Structural And Functional Studies Of Neisserial Lactoferrin Binding Proteins

Two species of Neisseria, N. meningitidis and N. gonorrhoeae, are obligate human pathogens that cause meningitis and gonorrhea, respectively. Although generally asymptomatic, N. meningitidis can cause invasive meningococcal disease with high mortality rate. Due to emerging antibiotic resistance strains of N. gonorrhoeae, the Centers for Disease Control and Prevention (CDC) have designated it as an urgent threat to public health. Therefore, immediate interventions are required for fight against these Neisserial pathogens. Iron is an essential nutrient for all bacteria, including Neisseria. However, free iron is scarce in human, therefore, Neisseria have evolved to acquire iron from host proteins. These iron acquisition systems are immunogenic and important for infection and are promising therapeutic targets.

In the host, lactoferrin sequesters free iron and limits iron availability to pathogens. However, Neisseria have evolved machinery to hijack iron directly from lactoferrin itself. Lactoferrin binding proteins, LbpA and LbpB, are outer membrane proteins that together orchestrate the acquisition of iron from lactoferrin. Additionally, LbpB serves an additional role in providing protection against host cationic antimicrobial peptides and innate immune response. Despite studies aimed at deciphering the roles of LbpA and LbpB, the molecular mechanisms underpinning iron acquisition and immune protection remain unknown. Here, we investigated the role of the lactoferrin binding proteins in iron acquisition and protection against cationic antimicrobial peptides. We obtained three-dimensional structures of Neisseria LbpA and LbpB in complex with lactoferrin using cryo-electron microscopy and X-ray crystallography. These structures show that both LbpA and LbpB bind to C-lobe of lactoferrin, albeit at distinct sites. Structural analyses show that while lactoferrin maintains its iron-bound closed conformation in the LbpB-lactoferrin complex, it undergoes a large conformational change from an iron-bound closed to an iron-free open conformation upon binding to LbpA. This observation suggest that LbpA alone can trigger the extraction of iron from lactoferrin.

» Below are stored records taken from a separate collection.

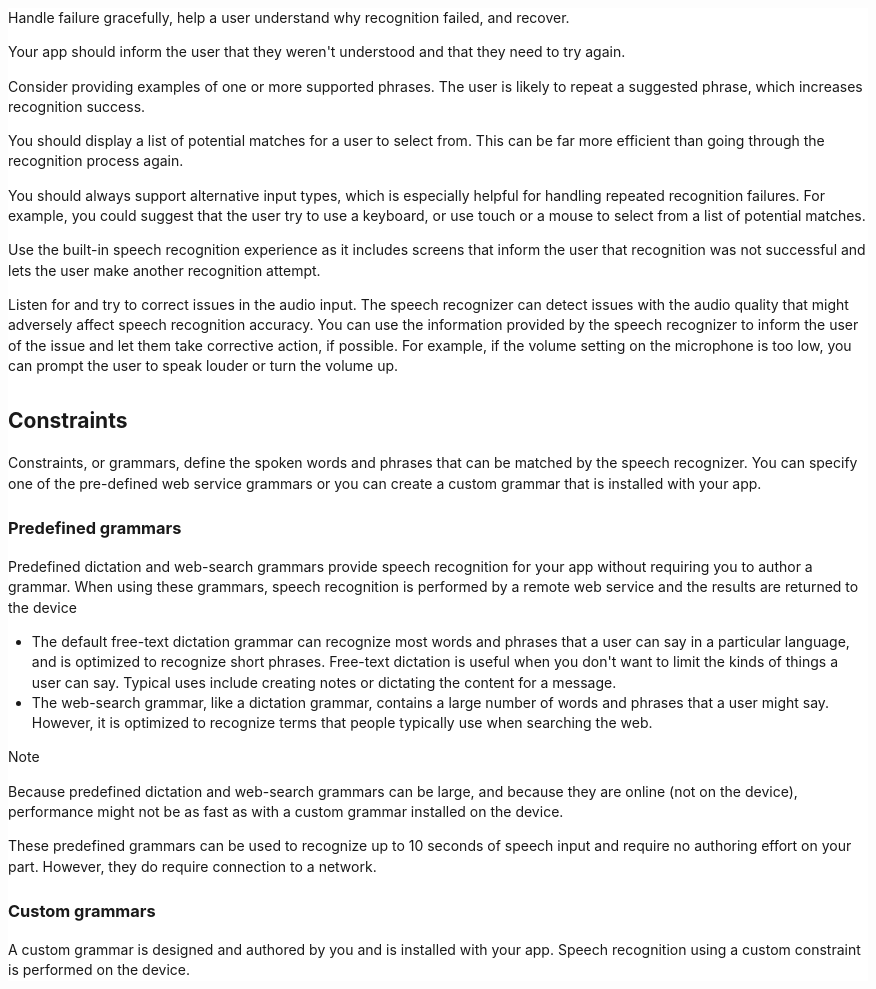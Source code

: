 Handle failure gracefully, help a user understand why recognition failed, and recover.

Your app should inform the user that they weren't understood and that they need to try again.

Consider providing examples of one or more supported phrases. The user is likely to repeat a suggested phrase, which increases recognition success.

You should display a list of potential matches for a user to select from. This can be far more efficient than going through the recognition process again.

You should always support alternative input types, which is especially helpful for handling repeated recognition failures. For example, you could suggest that the user try to use a keyboard, or use touch or a mouse to select from a list of potential matches.

Use the built-in speech recognition experience as it includes screens that inform the user that recognition was not successful and lets the user make another recognition attempt.

Listen for and try to correct issues in the audio input. The speech recognizer can detect issues with the audio quality that might adversely affect speech recognition accuracy. You can use the information provided by the speech recognizer to inform the user of the issue and let them take corrective action, if possible. For example, if the volume setting on the microphone is too low, you can prompt the user to speak louder or turn the volume up.

## Constraints

Constraints, or grammars, define the spoken words and phrases that can be matched by the speech recognizer. You can specify one of the pre-defined web service grammars or you can create a custom grammar that is installed with your app.

### Predefined grammars

Predefined dictation and web-search grammars provide speech recognition for your app without requiring you to author a grammar. When using these grammars, speech recognition is performed by a remote web service and the results are returned to the device

-   The default free-text dictation grammar can recognize most words and phrases that a user can say in a particular language, and is optimized to recognize short phrases. Free-text dictation is useful when you don't want to limit the kinds of things a user can say. Typical uses include creating notes or dictating the content for a message.
-   The web-search grammar, like a dictation grammar, contains a large number of words and phrases that a user might say. However, it is optimized to recognize terms that people typically use when searching the web.

> [!NOTE]
> Because predefined dictation and web-search grammars can be large, and because they are online (not on the device), performance might not be as fast as with a custom grammar installed on the device.

These predefined grammars can be used to recognize up to 10 seconds of speech input and require no authoring effort on your part. However, they do require connection to a network.

### Custom grammars

A custom grammar is designed and authored by you and is installed with your app. Speech recognition using a custom constraint is performed on the device.
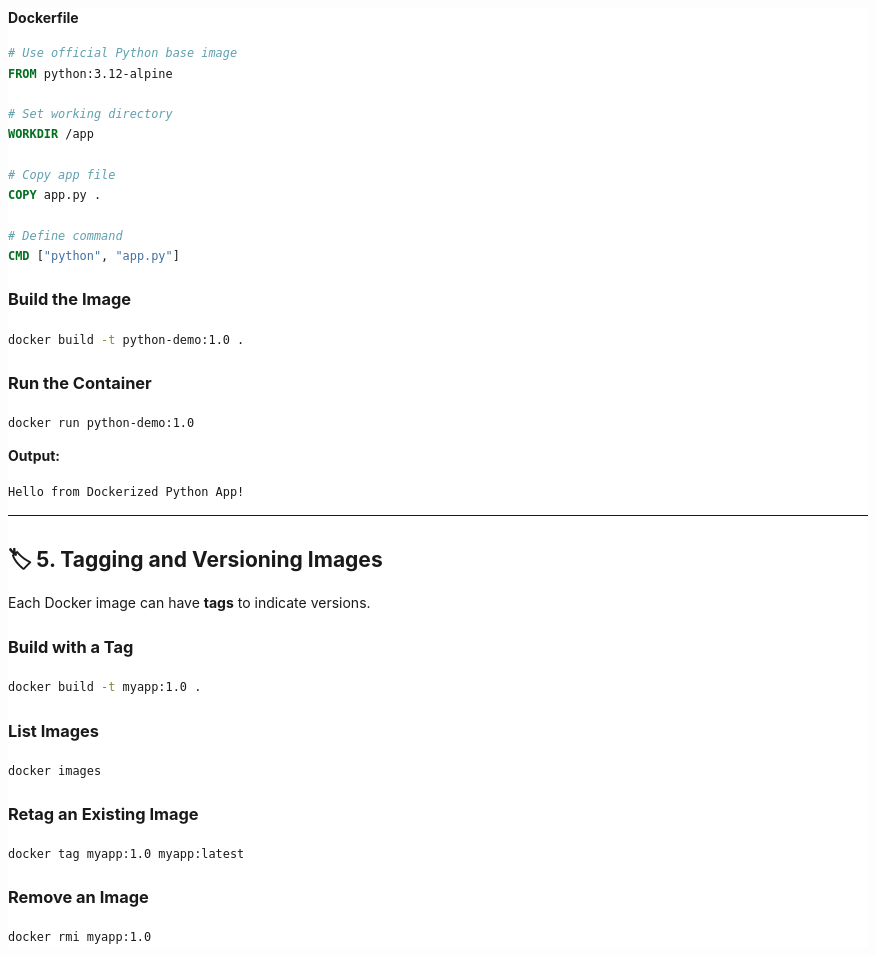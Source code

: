 **Dockerfile**
```dockerfile
# Use official Python base image
FROM python:3.12-alpine

# Set working directory
WORKDIR /app

# Copy app file
COPY app.py .

# Define command
CMD ["python", "app.py"]
```

### Build the Image
```bash
docker build -t python-demo:1.0 .
```

### Run the Container
```bash
docker run python-demo:1.0
```

**Output:**
```
Hello from Dockerized Python App!
```

---

## 🏷️ 5. Tagging and Versioning Images

Each Docker image can have **tags** to indicate versions.

### Build with a Tag
```bash
docker build -t myapp:1.0 .
```

### List Images
```bash
docker images
```

### Retag an Existing Image
```bash
docker tag myapp:1.0 myapp:latest
```

### Remove an Image
```bash
docker rmi myapp:1.0
```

Our studies also provide an explanation for LbpB’s preference towards holo-lactoferrin over apo-lactoferrin and LbpA’s inability to distinguish between holo- and apo-lactoferrin. Furthermore, using mutagenesis and binding studies, we show that anionic loops in the C-lobe of LbpB contribute to binding the cationic antimicrobial peptide lactoferricin. Solution scattering studies of the LbpB-lactoferricin complex showed that LbpB undergoes a small conformational change upon peptide binding.

Together, our studies provide structural insights into the role of the lactoferrin binding proteins in iron acquisition and evasion of the host immune defenses. Moreover, this work lays the foundation for structure-based design of therapeutics against Neisseria targeting the lactoferrin binding proteins.